Saved entries
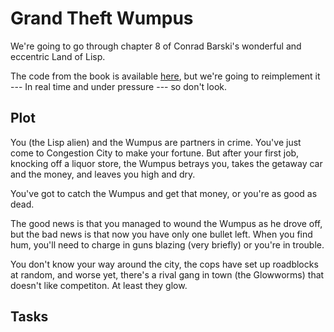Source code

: # Grand Theft Wumpus

We're going to go through chapter 8 of Conrad Barski's wonderful and eccentric
Land of Lisp.

The code from the book is available [here](http://landoflisp.com/wumpus.lisp),
but we're going to reimplement it --- In real time and under pressure --- so
don't look.

## Plot

You (the Lisp alien) and the Wumpus are partners in crime. You've just come to
Congestion City to make your fortune. But after your first job, knocking off a
liquor store, the Wumpus betrays you, takes the getaway car and the money, and
leaves you high and dry.

You've got to catch the Wumpus and get that money, or you're as good as dead.

The good news is that you managed to wound the Wumpus as he drove off, but the
bad news is that now you have only one bullet left. When you find hum, you'll
need to charge in guns blazing (very briefly) or you're in trouble.

You don't know your way around the city, the cops have set up roadblocks at
random, and worse yet, there's a rival gang in town (the Glowworms) that doesn't
like competiton. At least they glow.

## Tasks
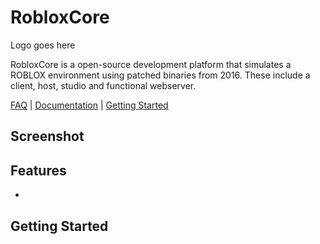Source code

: # RobloxCore

Logo goes here

RobloxCore is a open-source development platform that simulates a ROBLOX environment using patched binaries from 2016. These include a client, host, studio and functional webserver.

[FAQ](Documentation/FAQ.md) | [Documentation](#how-do-i-read-the-documentation) | [Getting Started](##getting-started)

## Screenshot

## Features

* 

## Getting Started
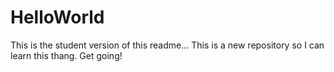 # HelloWorld
This is the student version of this readme...
This is a new repository so I can learn this thang.  Get going!
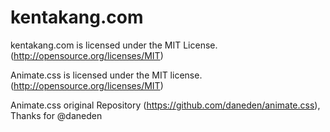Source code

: # kentakang.com
kentakang.com is licensed under the MIT License. (http://opensource.org/licenses/MIT)

Animate.css is licensed under the MIT license. (http://opensource.org/licenses/MIT)

Animate.css original Repository (https://github.com/daneden/animate.css), Thanks for @daneden
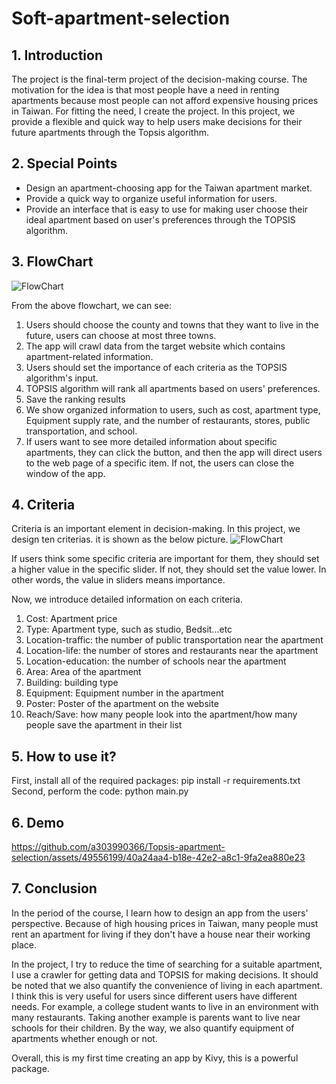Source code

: # Soft-apartment-selection

## 1. Introduction
The project is the final-term project of the decision-making course. The motivation for the idea is that most people have a need in renting apartments because most people can not afford expensive housing prices in Taiwan. For fitting the need, I create the project. 
In this project, we provide a flexible and quick way to help users make decisions for their future apartments through the Topsis algorithm. 
## 2. Special Points
* Design an apartment-choosing app for the Taiwan apartment market.
* Provide a quick way to organize useful information for users.
* Provide an interface that is easy to use for making user choose their ideal apartment based on user's preferences through the TOPSIS algorithm.

## 3. FlowChart
![FlowChart](https://github.com/a303990366/Topsis-apartment-selection/blob/main/Topsis_apartment_selection/pic/apartment-selection.png)

From the above flowchart, we can see:

1. Users should choose the county and towns that they want to live in the future, users can choose at most three towns.
2. The app will crawl data from the target website which contains apartment-related information.
3. Users should set the importance of each criteria as the TOPSIS algorithm's input.
4. TOPSIS algorithm will rank all apartments based on users' preferences.
5. Save the ranking results
6. We show organized information to users, such as cost, apartment type, Equipment supply rate, and the number of restaurants, stores, public transportation, and school. 
7. If users want to see more detailed information about specific apartments, they can click the button, and then the app will direct users to the web page of a specific item. If not, the users can close the window of the app.

## 4. Criteria

Criteria is an important element in decision-making. In this project, we design ten criterias. it is shown as the below picture.
![FlowChart](https://github.com/a303990366/Topsis-apartment-selection/blob/main/Topsis_apartment_selection/pic/choose_preference.jpg)

If users think some specific criteria are important for them, they should set a higher value in the specific slider. If not, they should set the value lower. In other words, the value in sliders means importance.

Now, we introduce detailed information on each criteria.
1. Cost: Apartment price
2. Type: Apartment type, such as studio, Bedsit...etc
3. Location-traffic: the number of public transportation near the apartment
4. Location-life: the number of  stores and restaurants near the apartment
5. Location-education: the number of schools near the apartment
6. Area: Area of the apartment
7. Building: building type
8. Equipment: Equipment number in the apartment
9. Poster: Poster of the apartment on the website
10. Reach/Save: how many people look into the apartment/how many people save the apartment in their list
    
## 5. How to use it?
First, install all of the required packages: pip install -r requirements.txt
Second, perform the code: python main.py

## 6. Demo


https://github.com/a303990366/Topsis-apartment-selection/assets/49556199/40a24aa4-b18e-42e2-a8c1-9fa2ea880e23


## 7. Conclusion

In the period of the course, I learn how to design an app from the users' perspective. Because of high housing prices in Taiwan, many people must rent an apartment for living if they don't have a house near their working place.

In the project, I try to reduce the time of searching for a suitable apartment, I use a crawler for getting data and TOPSIS for making decisions. It should be noted that we also quantify the convenience of living in each apartment. I think this is very useful for users since different users have different needs. For example, a college student wants to live in an environment with many restaurants. Taking another example is parents want to live near schools for their children. By the way, we also quantify equipment of apartments whether enough or not.

Overall, this is my first time creating an app by Kivy, this is a powerful package.

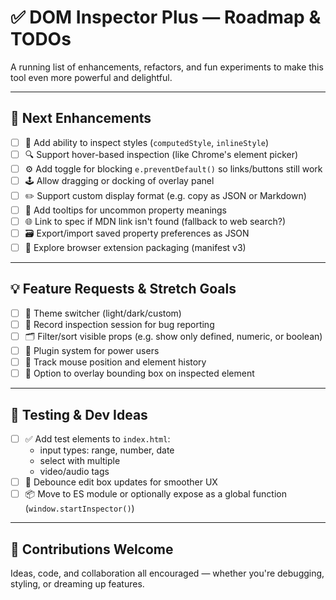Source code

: # ✅ DOM Inspector Plus — Roadmap & TODOs

A running list of enhancements, refactors, and fun experiments to make this tool even more powerful and delightful.

---

## 🎯 Next Enhancements

- [ ] 🧵 Add ability to inspect styles (`computedStyle`, `inlineStyle`)
- [ ] 🔍 Support hover-based inspection (like Chrome's element picker)
- [ ] ⚙️ Add toggle for blocking `e.preventDefault()` so links/buttons still work
- [ ] 🕹 Allow dragging or docking of overlay panel
- [ ] ✏️ Support custom display format (e.g. copy as JSON or Markdown)
- [ ] 🧠 Add tooltips for uncommon property meanings
- [ ] 🌐 Link to spec if MDN link isn't found (fallback to web search?)
- [ ] 🗃 Export/import saved property preferences as JSON
- [ ] 🧩 Explore browser extension packaging (manifest v3)

---

## 💡 Feature Requests & Stretch Goals

- [ ] 🎨 Theme switcher (light/dark/custom)
- [ ] 🎥 Record inspection session for bug reporting
- [ ] 🗂 Filter/sort visible props (e.g. show only defined, numeric, or boolean)
- [ ] 🧬 Plugin system for power users
- [ ] 🧭 Track mouse position and element history
- [ ] 🔗 Option to overlay bounding box on inspected element

---

## 🧪 Testing & Dev Ideas

- [ ] ✅ Add test elements to `index.html`:
  - input types: range, number, date
  - select with multiple
  - video/audio tags
- [ ] 🧯 Debounce edit box updates for smoother UX
- [ ] 📦 Move to ES module or optionally expose as a global function (`window.startInspector()`)

---

## 🤝 Contributions Welcome

Ideas, code, and collaboration all encouraged — whether you're debugging, styling, or dreaming up features.

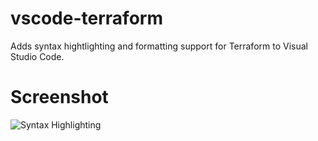 # vscode-terraform
Adds syntax hightlighting and formatting support for Terraform to Visual Studio Code.

# Screenshot

![Syntax Highlighting](https://raw.githubusercontent.com/mauve/vscode-terraform/master/screenshot.png)

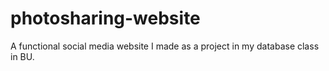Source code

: # photosharing-website
A functional social media website I made as a project in my database class in BU.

*About this exercise*
Start with the first line of the records above and end with the line containing "## 1. Introduction". Output those lines exactly, pictures excluded.

*Task answer*
Source code

: # Grand Theft Wumpus

We're going to go through chapter 8 of Conrad Barski's wonderful and eccentric
Land of Lisp.

The code from the book is available [here](http://landoflisp.com/wumpus.lisp),
but we're going to reimplement it --- In real time and under pressure --- so
don't look.

## Plot

You (the Lisp alien) and the Wumpus are partners in crime. You've just come to
Congestion City to make your fortune. But after your first job, knocking off a
liquor store, the Wumpus betrays you, takes the getaway car and the money, and
leaves you high and dry.

You've got to catch the Wumpus and get that money, or you're as good as dead.

The good news is that you managed to wound the Wumpus as he drove off, but the
bad news is that now you have only one bullet left. When you find hum, you'll
need to charge in guns blazing (very briefly) or you're in trouble.

You don't know your way around the city, the cops have set up roadblocks at
random, and worse yet, there's a rival gang in town (the Glowworms) that doesn't
like competiton. At least they glow.

## Tasks
Source code

: # RobloxCore

Logo goes here

RobloxCore is a open-source development platform that simulates a ROBLOX environment using patched binaries from 2016. These include a client, host, studio and functional webserver.

[FAQ](Documentation/FAQ.md) | [Documentation](#how-do-i-read-the-documentation) | [Getting Started](##getting-started)

## Screenshot

## Features

* 

## Getting Started
 # HelloWorld
This is the student version of this readme...
This is a new repository so I can learn this thang.  Get going!
Source code

: # kentakang.com
kentakang.com is licensed under the MIT License. (http://opensource.org/licenses/MIT)

Animate.css is licensed under the MIT license. (http://opensource.org/licenses/MIT)

Animate.css original Repository (https://github.com/daneden/animate.css), Thanks for @daneden
Source code

: # Soft-apartment-selection

## 1. Introduction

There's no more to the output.